We had waited. Unmercifully. While the foresome in front of us played staggeringly slow. We had waited on every shot while they allowed the foresome in front of them to complete the hole before they teed off. For awhile we thought they thought it was cart path only. Then we decided they were just plain dumb. That's a collective we; I had ascertained that before we teed off on Number 1.
We had caught them on hole 4, a par three. It would have been so easy for them to allow us to play through. They didn't. Ditto, hole 5, a par four.

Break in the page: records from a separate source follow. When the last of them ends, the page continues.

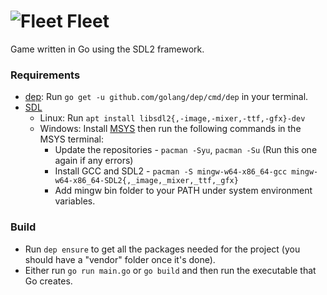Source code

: # ![Fleet](https://i.imgur.com/XgIqPLI.png) Fleet

Game written in Go using the SDL2 framework.

### Requirements

+ [dep](https://github.com/golang/dep): Run `go get -u github.com/golang/dep/cmd/dep` in your terminal.
+ [SDL](http://libsdl.org/)
    + Linux: Run `apt install libsdl2{,-image,-mixer,-ttf,-gfx}-dev`
    + Windows: Install [MSYS](http://www.msys2.org/) then run the following commands in the MSYS terminal:
        + Update the repositories - `pacman -Syu`, `pacman -Su` (Run this one again if any errors)
        + Install GCC and SDL2 - `pacman -S mingw-w64-x86_64-gcc mingw-w64-x86_64-SDL2{,_image,_mixer,_ttf,_gfx}`
        + Add mingw bin folder to your PATH under system environment variables.

### Build

+ Run `dep ensure` to get all the packages needed for the project (you should have a "vendor" folder once it's done).
+ Either run `go run main.go` or `go build` and then run the executable that Go creates.
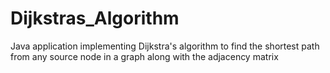# Dijkstras_Algorithm
Java application implementing Dijkstra's algorithm to find the shortest path from any source node in a graph along with the adjacency matrix 

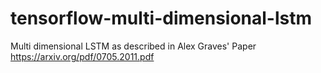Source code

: # tensorflow-multi-dimensional-lstm
Multi dimensional LSTM as described in Alex Graves' Paper https://arxiv.org/pdf/0705.2011.pdf
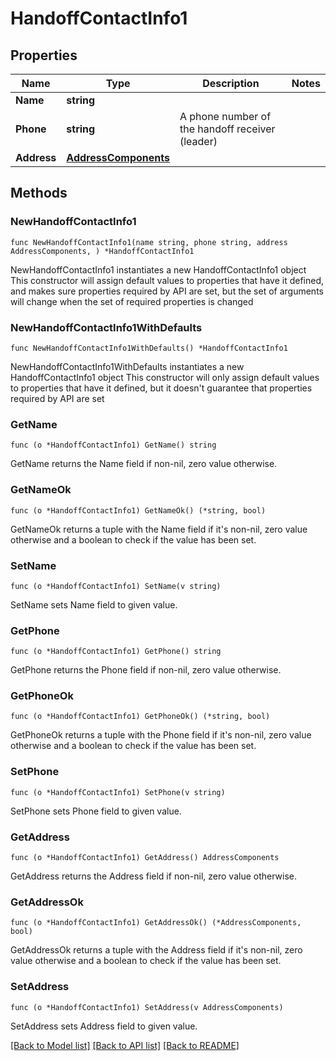 # HandoffContactInfo1

## Properties

Name | Type | Description | Notes
------------ | ------------- | ------------- | -------------
**Name** | **string** |  | 
**Phone** | **string** | A phone number of the handoff receiver (leader) | 
**Address** | [**AddressComponents**](AddressComponents.md) |  | 

## Methods

### NewHandoffContactInfo1

`func NewHandoffContactInfo1(name string, phone string, address AddressComponents, ) *HandoffContactInfo1`

NewHandoffContactInfo1 instantiates a new HandoffContactInfo1 object
This constructor will assign default values to properties that have it defined,
and makes sure properties required by API are set, but the set of arguments
will change when the set of required properties is changed

### NewHandoffContactInfo1WithDefaults

`func NewHandoffContactInfo1WithDefaults() *HandoffContactInfo1`

NewHandoffContactInfo1WithDefaults instantiates a new HandoffContactInfo1 object
This constructor will only assign default values to properties that have it defined,
but it doesn't guarantee that properties required by API are set

### GetName

`func (o *HandoffContactInfo1) GetName() string`

GetName returns the Name field if non-nil, zero value otherwise.

### GetNameOk

`func (o *HandoffContactInfo1) GetNameOk() (*string, bool)`

GetNameOk returns a tuple with the Name field if it's non-nil, zero value otherwise
and a boolean to check if the value has been set.

### SetName

`func (o *HandoffContactInfo1) SetName(v string)`

SetName sets Name field to given value.


### GetPhone

`func (o *HandoffContactInfo1) GetPhone() string`

GetPhone returns the Phone field if non-nil, zero value otherwise.

### GetPhoneOk

`func (o *HandoffContactInfo1) GetPhoneOk() (*string, bool)`

GetPhoneOk returns a tuple with the Phone field if it's non-nil, zero value otherwise
and a boolean to check if the value has been set.

### SetPhone

`func (o *HandoffContactInfo1) SetPhone(v string)`

SetPhone sets Phone field to given value.


### GetAddress

`func (o *HandoffContactInfo1) GetAddress() AddressComponents`

GetAddress returns the Address field if non-nil, zero value otherwise.

### GetAddressOk

`func (o *HandoffContactInfo1) GetAddressOk() (*AddressComponents, bool)`

GetAddressOk returns a tuple with the Address field if it's non-nil, zero value otherwise
and a boolean to check if the value has been set.

### SetAddress

`func (o *HandoffContactInfo1) SetAddress(v AddressComponents)`

SetAddress sets Address field to given value.



[[Back to Model list]](../README.md#documentation-for-models) [[Back to API list]](../README.md#documentation-for-api-endpoints) [[Back to README]](../README.md)


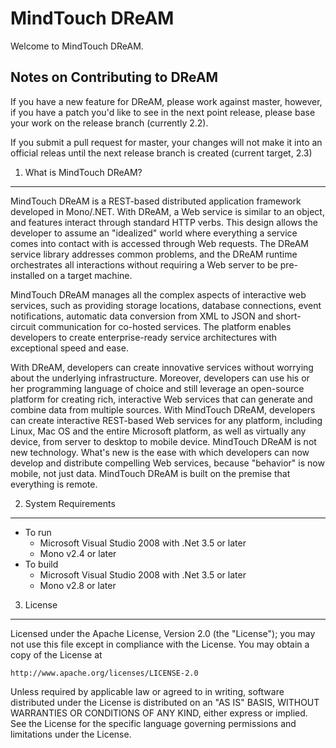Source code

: MindTouch DReAM
===============

Welcome to MindTouch DReAM.

Notes on Contributing to DReAM
------------------------------
If you have a new feature for DReAM, please work against master, however, 
if you have a patch you'd like to see in the next point release, please 
base your work on the release branch (currently 2.2).

If you submit a pull request for master, your changes will not make it
into an official releas until the next release branch is created
(current target, 2.3)

1. What is MindTouch DReAM?
---------------------------
MindTouch DReAM is a REST-based distributed application framework
developed in Mono/.NET. With DReAM, a Web service is similar to an
object, and features interact through standard HTTP verbs. This design
allows the developer to assume an "idealized" world where everything a
service comes into contact with is accessed through Web requests. The
DReAM service library addresses common problems, and the DReAM runtime
orchestrates all interactions without requiring a Web server to be
pre-installed on a target machine.

MindTouch DReAM manages all the complex aspects of interactive web
services, such as providing storage locations, database connections,
event notifications, automatic data conversion from XML to JSON and
short-circuit communication for co-hosted services. The platform enables
developers to create enterprise-ready service architectures with
exceptional speed and ease.

With DReAM, developers can create innovative services without worrying
about the underlying infrastructure. Moreover, developers can use his or
her programming language of choice and still leverage an open-source
platform for creating rich, interactive Web services that can generate
and combine data from multiple sources. With MindTouch DReAM, developers
can create interactive REST-based Web services for any platform,
including Linux, Mac OS and the entire Microsoft platform, as well as
virtually any device, from server to desktop to mobile device. MindTouch
DReAM is not new technology. What's new is the ease with which
developers can now develop and distribute compelling Web services,
because "behavior" is now mobile, not just data. MindTouch DReAM is
built on the premise that everything is remote.


2. System Requirements
----------------------
* To run
	* Microsoft Visual Studio 2008 with .Net 3.5 or later
	* Mono v2.4 or later
* To build
	* Microsoft Visual Studio 2008 with .Net 3.5 or later
	* Mono v2.8 or later

3. License
----------
Licensed under the Apache License, Version 2.0 (the "License");
you may not use this file except in compliance with the License.
You may obtain a copy of the License at

    http://www.apache.org/licenses/LICENSE-2.0

Unless required by applicable law or agreed to in writing, software
distributed under the License is distributed on an "AS IS" BASIS,
WITHOUT WARRANTIES OR CONDITIONS OF ANY KIND, either express or implied.
See the License for the specific language governing permissions and
limitations under the License.
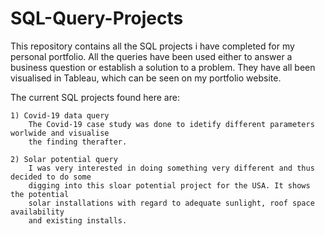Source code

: # SQL-Query-Projects
This repository contains all the SQL projects i have completed for my personal portfolio. All the queries have been used either to answer a business question or establish a solution to a problem. They have all been visualised in Tableau, which can be seen on my portfolio website. 

The current SQL projects found here are:

	1) Covid-19 data query
		The Covid-19 case study was done to idetify different parameters worlwide and visualise
		the finding therafter.

	2) Solar potential query 
		I was very interested in doing something very different and thus decided to do some 
		digging into this sloar potential project for the USA. It shows the potential 
		solar installations with regard to adequate sunlight, roof space availability 
		and existing installs.  
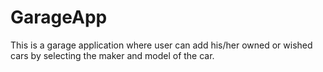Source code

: # GarageApp
This is a garage application where user can add his/her owned or wished cars by selecting the maker and model of the car.
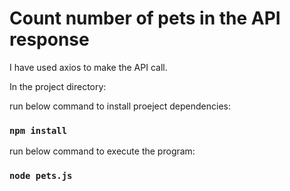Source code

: # Count number of pets in the API response

I have used axios to make the API call.

In the project directory:

run below command to install proeject dependencies:

### `npm install`

run below command to execute the program:

### `node pets.js`
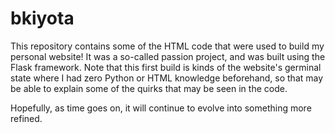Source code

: # bkiyota
This repository contains some of the HTML code that were used to build my personal website! It was a so-called passion project, 
and was built using the Flask framework. Note that this first build is kinds of the website's germinal state where I had zero Python or HTML knowledge beforehand, so that may be able to explain some of the quirks that may be seen in the code. 

Hopefully, as time goes on, it will continue to evolve into something more refined. 
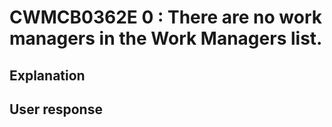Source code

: # CWMCB0362E 0 : There are no work managers in the Work Managers list.

## Explanation

## User response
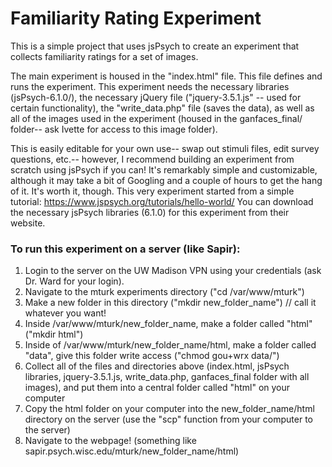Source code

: # Familiarity Rating Experiment
This is a simple project that uses jsPsych to create an experiment that collects familiarity ratings for a set of images.

The main experiment is housed in the "index.html" file. This file defines and runs the experiment. 
This experiment needs the necessary libraries (jsPsych-6.1.0/), the necessary jQuery file ("jquery-3.5.1.js" -- used for certain functionality), the "write_data.php" file (saves the data), as well as all of the images used in the experiment (housed in the ganfaces_final/ folder-- ask Ivette for access to this image folder). 

This is easily editable for your own use-- swap out stimuli files, edit survey questions, etc.-- however, I recommend building an experiment from scratch using jsPsych if you can!
It's remarkably simple and customizable, although it may take a bit of Googling and a couple of hours to get the hang of it. It's worth it, though. This very experiment started from a simple tutorial: https://www.jspsych.org/tutorials/hello-world/
You can download the necessary jsPsych libraries (6.1.0) for this experiment from their website.


### To run this experiment on a server (like Sapir):
1. Login to the server on the UW Madison VPN using your credentials (ask Dr. Ward for your login). 
2. Navigate to the mturk experiments directory ("cd /var/www/mturk")
3. Make a new folder in this directory ("mkdir new_folder_name") // call it whatever you want!
4. Inside /var/www/mturk/new_folder_name, make a folder called "html" ("mkdir html")
5. Inside of /var/www/mturk/new_folder_name/html, make a folder called "data", give this folder write access ("chmod gou+wrx data/")
4. Collect all of the files and directories above (index.html, jsPsych libraries, jquery-3.5.1.js, write_data.php, ganfaces_final folder with all images), and put them into a central folder called "html" on your computer
5. Copy the html folder on your computer into the new_folder_name/html directory on the server (use the "scp" function from your computer to the server)
6. Navigate to the webpage! (something like sapir.psych.wisc.edu/mturk/new_folder_name/html)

So we waited and waited and watched as the oldest in the group took off walking and walking before he gave up on his shot out of bounds and walked (emphasis on slow, not my redundance) to the middle of the fairway to hit his second shot on number 6. On another hole, the other male in the foresome took off his socks and shoes to retrieve a ball in murky water.
More slow play on number nine, when they stopped their cart in the middle of the fairway 200 yards out. Unphased, my wife hits a monstrous drive past them. I expected a look over the shoulder, but they may have been so oblivious to everything that they didn't see how close to death they could have been. My wife's comment, "I didn't see them stop. And it was an exceptionally good shot."

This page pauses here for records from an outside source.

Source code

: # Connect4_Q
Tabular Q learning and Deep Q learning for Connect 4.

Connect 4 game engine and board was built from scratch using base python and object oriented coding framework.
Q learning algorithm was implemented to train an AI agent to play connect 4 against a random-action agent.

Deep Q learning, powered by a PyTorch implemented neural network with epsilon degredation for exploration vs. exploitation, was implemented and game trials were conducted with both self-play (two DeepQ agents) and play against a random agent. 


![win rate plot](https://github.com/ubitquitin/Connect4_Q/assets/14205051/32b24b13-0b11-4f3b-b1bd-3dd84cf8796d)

My response,"That's just what I think when someone hits into me: that was an exceptionally good shot." She let it pass. Fortunately for me, because sometime I might just be ahead of her in the fairway when she decided to hit another exceptional shot. Probably not. I did say fairway, didn't I?

Sunday, July 29, 2007



Q-TIPS, BUT WHY Q


Why are Q-tips not O-Tips? Where is the q? Sorry, I just don't see it? And why aren't they colored like those pictured? They could still perform the tasks they were set out to do.
Why is it a blue light special? Or what is so special about a blue light? Blue flame pizza, I understand; even once in a blue moon makes sense. But I never liked an all blue lit Christmas tree and don't understand a blue light special.
I also don't understand how my wife can refer to a point in golf. Today, on the second hole, she moved her tee shot from what should have been marked ground under repair. She informed me she wasn't adding a point for improving her lie. A point? I laughed, corrected her as husbands are required to do when their missus messes up on a golf course. She proceeded to beat me by 4 or 5 points when I lost my mind on the last two holes, one with the aid of some stupid wind chimes that happened to announce their presence right in the middle of a tricky golf shot over a lake.
It's been that kind of day: q-tips, blue lights and golf points. Also wind chimes have no place on a golf course.